TO DO: Return a copy of every line in the data below that contains "label".

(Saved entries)
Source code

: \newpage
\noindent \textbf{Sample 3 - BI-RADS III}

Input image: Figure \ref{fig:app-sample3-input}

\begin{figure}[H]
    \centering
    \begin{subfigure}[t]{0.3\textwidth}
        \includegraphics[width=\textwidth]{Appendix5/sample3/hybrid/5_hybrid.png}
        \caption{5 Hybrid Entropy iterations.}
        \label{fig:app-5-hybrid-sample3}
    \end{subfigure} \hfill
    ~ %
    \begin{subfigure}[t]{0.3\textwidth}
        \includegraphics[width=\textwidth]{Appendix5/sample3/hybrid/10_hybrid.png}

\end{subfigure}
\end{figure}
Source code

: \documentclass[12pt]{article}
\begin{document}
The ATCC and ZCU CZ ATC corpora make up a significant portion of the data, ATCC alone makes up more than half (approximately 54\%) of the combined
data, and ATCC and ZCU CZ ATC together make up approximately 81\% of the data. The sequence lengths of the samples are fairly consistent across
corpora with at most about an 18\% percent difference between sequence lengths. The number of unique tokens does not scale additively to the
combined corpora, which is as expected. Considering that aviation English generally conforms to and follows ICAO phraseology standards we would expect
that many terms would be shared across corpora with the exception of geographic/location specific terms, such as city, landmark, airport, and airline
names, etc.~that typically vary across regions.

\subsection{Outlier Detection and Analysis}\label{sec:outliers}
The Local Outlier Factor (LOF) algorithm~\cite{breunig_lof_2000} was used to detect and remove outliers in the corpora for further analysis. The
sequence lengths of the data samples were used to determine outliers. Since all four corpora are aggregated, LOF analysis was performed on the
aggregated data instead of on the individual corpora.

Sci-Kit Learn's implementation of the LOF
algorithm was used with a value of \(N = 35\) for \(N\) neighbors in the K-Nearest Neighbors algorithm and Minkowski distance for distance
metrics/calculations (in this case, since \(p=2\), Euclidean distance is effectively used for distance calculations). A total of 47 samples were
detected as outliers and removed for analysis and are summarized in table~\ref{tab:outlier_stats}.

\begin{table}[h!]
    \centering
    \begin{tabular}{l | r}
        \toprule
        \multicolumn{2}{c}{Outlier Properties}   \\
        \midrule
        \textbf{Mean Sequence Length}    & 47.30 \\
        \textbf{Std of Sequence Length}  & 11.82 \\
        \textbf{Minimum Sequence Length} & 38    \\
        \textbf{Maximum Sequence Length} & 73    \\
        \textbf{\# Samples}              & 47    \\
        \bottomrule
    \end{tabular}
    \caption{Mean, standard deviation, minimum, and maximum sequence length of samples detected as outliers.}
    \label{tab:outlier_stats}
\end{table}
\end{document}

OUTPUT FOR THIS EXERCISE:
        \label{fig:app-5-hybrid-sample3}
\subsection{Outlier Detection and Analysis}\label{sec:outliers}
    \label{tab:outlier_stats}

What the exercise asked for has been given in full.